__Problem details__.
If a line in the entries below includes "meditation", pick it out and copy it.

__Task data__.
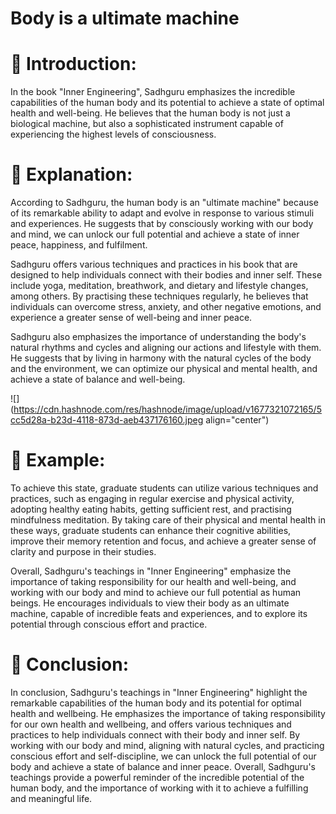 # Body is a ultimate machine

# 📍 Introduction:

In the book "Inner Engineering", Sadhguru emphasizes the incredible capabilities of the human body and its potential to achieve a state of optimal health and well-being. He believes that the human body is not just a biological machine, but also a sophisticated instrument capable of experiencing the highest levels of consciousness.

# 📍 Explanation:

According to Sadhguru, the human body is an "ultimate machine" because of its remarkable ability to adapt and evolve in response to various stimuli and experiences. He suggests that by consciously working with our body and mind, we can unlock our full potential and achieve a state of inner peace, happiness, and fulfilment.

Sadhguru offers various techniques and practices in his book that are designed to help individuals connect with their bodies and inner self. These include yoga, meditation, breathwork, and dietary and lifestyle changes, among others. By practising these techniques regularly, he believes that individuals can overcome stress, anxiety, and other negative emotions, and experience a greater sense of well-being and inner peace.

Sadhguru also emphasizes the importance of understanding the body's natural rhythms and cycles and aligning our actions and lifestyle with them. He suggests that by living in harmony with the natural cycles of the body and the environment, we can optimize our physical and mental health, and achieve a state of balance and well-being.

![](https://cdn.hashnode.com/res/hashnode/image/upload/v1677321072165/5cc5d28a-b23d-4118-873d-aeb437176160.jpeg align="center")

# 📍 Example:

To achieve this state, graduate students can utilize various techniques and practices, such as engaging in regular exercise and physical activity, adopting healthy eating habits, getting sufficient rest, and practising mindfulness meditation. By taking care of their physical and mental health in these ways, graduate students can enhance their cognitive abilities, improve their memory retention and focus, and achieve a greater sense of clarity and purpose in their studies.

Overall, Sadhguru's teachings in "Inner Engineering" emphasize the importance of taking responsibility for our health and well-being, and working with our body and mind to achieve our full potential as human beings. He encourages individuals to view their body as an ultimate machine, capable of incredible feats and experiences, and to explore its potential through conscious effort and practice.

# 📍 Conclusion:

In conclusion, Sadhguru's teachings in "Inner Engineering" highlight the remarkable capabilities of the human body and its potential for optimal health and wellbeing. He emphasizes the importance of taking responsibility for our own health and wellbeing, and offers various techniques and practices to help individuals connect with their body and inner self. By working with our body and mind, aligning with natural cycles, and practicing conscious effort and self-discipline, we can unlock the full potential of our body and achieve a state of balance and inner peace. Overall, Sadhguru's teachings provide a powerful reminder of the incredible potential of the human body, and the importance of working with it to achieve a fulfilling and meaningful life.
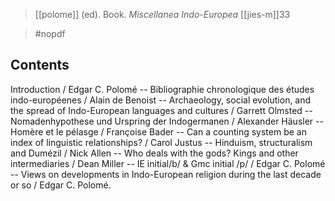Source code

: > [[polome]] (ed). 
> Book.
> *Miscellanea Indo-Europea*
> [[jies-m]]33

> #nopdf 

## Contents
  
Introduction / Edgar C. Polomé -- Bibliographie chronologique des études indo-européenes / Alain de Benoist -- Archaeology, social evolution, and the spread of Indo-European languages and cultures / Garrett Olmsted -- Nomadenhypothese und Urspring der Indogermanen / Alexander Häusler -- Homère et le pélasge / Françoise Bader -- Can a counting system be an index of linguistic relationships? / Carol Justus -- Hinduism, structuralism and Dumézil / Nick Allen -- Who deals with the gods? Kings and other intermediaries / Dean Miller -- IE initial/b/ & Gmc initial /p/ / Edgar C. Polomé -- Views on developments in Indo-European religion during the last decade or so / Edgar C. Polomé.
* * *
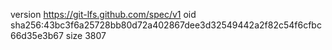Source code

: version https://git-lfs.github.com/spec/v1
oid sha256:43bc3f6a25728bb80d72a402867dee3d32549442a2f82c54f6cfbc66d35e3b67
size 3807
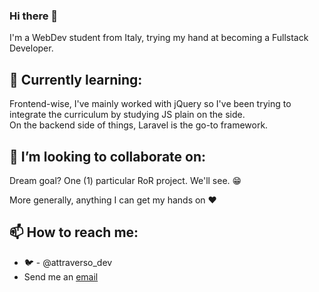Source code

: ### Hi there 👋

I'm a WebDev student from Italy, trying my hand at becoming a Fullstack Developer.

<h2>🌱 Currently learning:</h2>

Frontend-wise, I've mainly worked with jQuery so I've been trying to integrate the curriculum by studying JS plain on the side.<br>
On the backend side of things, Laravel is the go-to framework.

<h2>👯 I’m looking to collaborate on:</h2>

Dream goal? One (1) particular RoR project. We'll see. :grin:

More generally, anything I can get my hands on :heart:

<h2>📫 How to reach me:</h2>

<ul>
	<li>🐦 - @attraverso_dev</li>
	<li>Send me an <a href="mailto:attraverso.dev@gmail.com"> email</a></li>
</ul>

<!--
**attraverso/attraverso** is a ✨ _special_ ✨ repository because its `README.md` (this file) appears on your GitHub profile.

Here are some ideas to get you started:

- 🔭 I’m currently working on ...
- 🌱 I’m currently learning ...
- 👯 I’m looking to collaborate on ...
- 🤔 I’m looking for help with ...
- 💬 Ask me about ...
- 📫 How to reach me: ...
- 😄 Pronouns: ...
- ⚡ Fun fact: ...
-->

__Result for this task__.
Sadhguru offers various techniques and practices in his book that are designed to help individuals connect with their bodies and inner self. These include yoga, meditation, breathwork, and dietary and lifestyle changes, among others. By practising these techniques regularly, he believes that individuals can overcome stress, anxiety, and other negative emotions, and experience a greater sense of well-being and inner peace.
To achieve this state, graduate students can utilize various techniques and practices, such as engaging in regular exercise and physical activity, adopting healthy eating habits, getting sufficient rest, and practising mindfulness meditation. By taking care of their physical and mental health in these ways, graduate students can enhance their cognitive abilities, improve their memory retention and focus, and achieve a greater sense of clarity and purpose in their studies.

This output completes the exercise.